[Rendered images with source text]
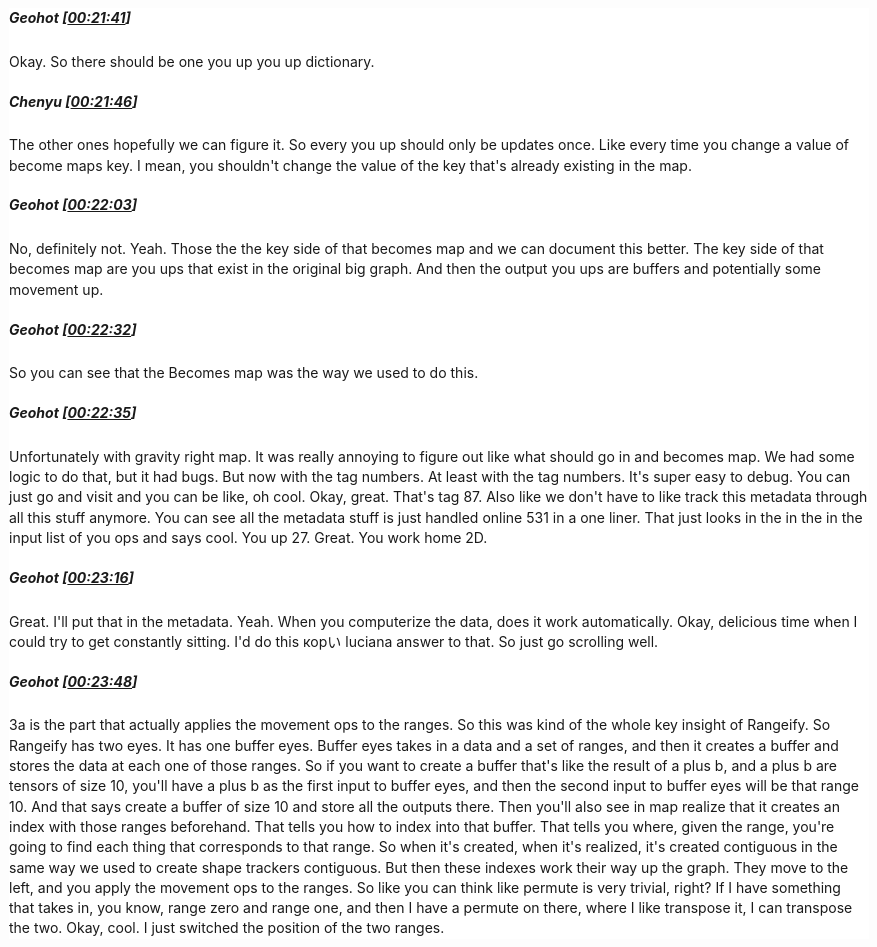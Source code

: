 ##### **Geohot** [[00:21:41](https://www.youtube.com/watch?v=2kpAMGBbtf8&t=1301)]
Okay. So there should be one you up you up dictionary.

##### **Chenyu** [[00:21:46](https://www.youtube.com/watch?v=2kpAMGBbtf8&t=1306)]
The other ones hopefully we can figure it. So every you up should only be updates once. Like every time you change a value of become maps key. I mean, you shouldn't change the value of the key that's already existing in the map.

##### **Geohot** [[00:22:03](https://www.youtube.com/watch?v=2kpAMGBbtf8&t=1323)]
No, definitely not. Yeah. Those the the key side of that becomes map and we can document this better. The key side of that becomes map are you ups that exist in the original big graph. And then the output you ups are buffers and potentially some movement up.

##### **Geohot** [[00:22:32](https://www.youtube.com/watch?v=2kpAMGBbtf8&t=1352)]
So you can see that the Becomes map was the way we used to do this.

##### **Geohot** [[00:22:35](https://www.youtube.com/watch?v=2kpAMGBbtf8&t=1355)]
Unfortunately with gravity right map. It was really annoying to figure out like what should go in and becomes map. We had some logic to do that, but it had bugs. But now with the tag numbers. At least with the tag numbers. It's super easy to debug. You can just go and visit and you can be like, oh cool. Okay, great. That's tag 87. Also like we don't have to like track this metadata through all this stuff anymore. You can see all the metadata stuff is just handled online 531 in a one liner. That just looks in the in the in the input list of you ops and says cool. You up 27. Great. You work home 2D.

##### **Geohot** [[00:23:16](https://www.youtube.com/watch?v=2kpAMGBbtf8&t=1396)]
Great. I'll put that in the metadata. Yeah. When you computerize the data, does it work automatically. Okay, delicious time when I could try to get constantly sitting. I'd do this корい luciana answer to that. So just go scrolling well.

##### **Geohot** [[00:23:48](https://www.youtube.com/watch?v=2kpAMGBbtf8&t=1428)]
3a is the part that actually applies the movement ops to the ranges. So this was kind of the whole key insight of Rangeify. So Rangeify has two eyes. It has one buffer eyes. Buffer eyes takes in a data and a set of ranges, and then it creates a buffer and stores the data at each one of those ranges. So if you want to create a buffer that's like the result of a plus b, and a plus b are tensors of size 10, you'll have a plus b as the first input to buffer eyes, and then the second input to buffer eyes will be that range 10. And that says create a buffer of size 10 and store all the outputs there. Then you'll also see in map realize that it creates an index with those ranges beforehand. That tells you how to index into that buffer. That tells you where, given the range, you're going to find each thing that corresponds to that range. So when it's created, when it's realized, it's created contiguous in the same way we used to create shape trackers contiguous. But then these indexes work their way up the graph. They move to the left, and you apply the movement ops to the ranges. So like you can think like permute is very trivial, right? If I have something that takes in, you know, range zero and range one, and then I have a permute on there, where I like transpose it, I can transpose the two. Okay, cool. I just switched the position of the two ranges.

What to produce –
Wherever the string "watch" occurs in the records, copy the line it is in.

Answer –
: ##### **Geohot** [[00:21:41](https://www.youtube.com/watch?v=2kpAMGBbtf8&t=1301)]
##### **Chenyu** [[00:21:46](https://www.youtube.com/watch?v=2kpAMGBbtf8&t=1306)]
##### **Geohot** [[00:22:03](https://www.youtube.com/watch?v=2kpAMGBbtf8&t=1323)]
##### **Geohot** [[00:22:32](https://www.youtube.com/watch?v=2kpAMGBbtf8&t=1352)]
##### **Geohot** [[00:22:35](https://www.youtube.com/watch?v=2kpAMGBbtf8&t=1355)]
##### **Geohot** [[00:23:16](https://www.youtube.com/watch?v=2kpAMGBbtf8&t=1396)]
##### **Geohot** [[00:23:48](https://www.youtube.com/watch?v=2kpAMGBbtf8&t=1428)]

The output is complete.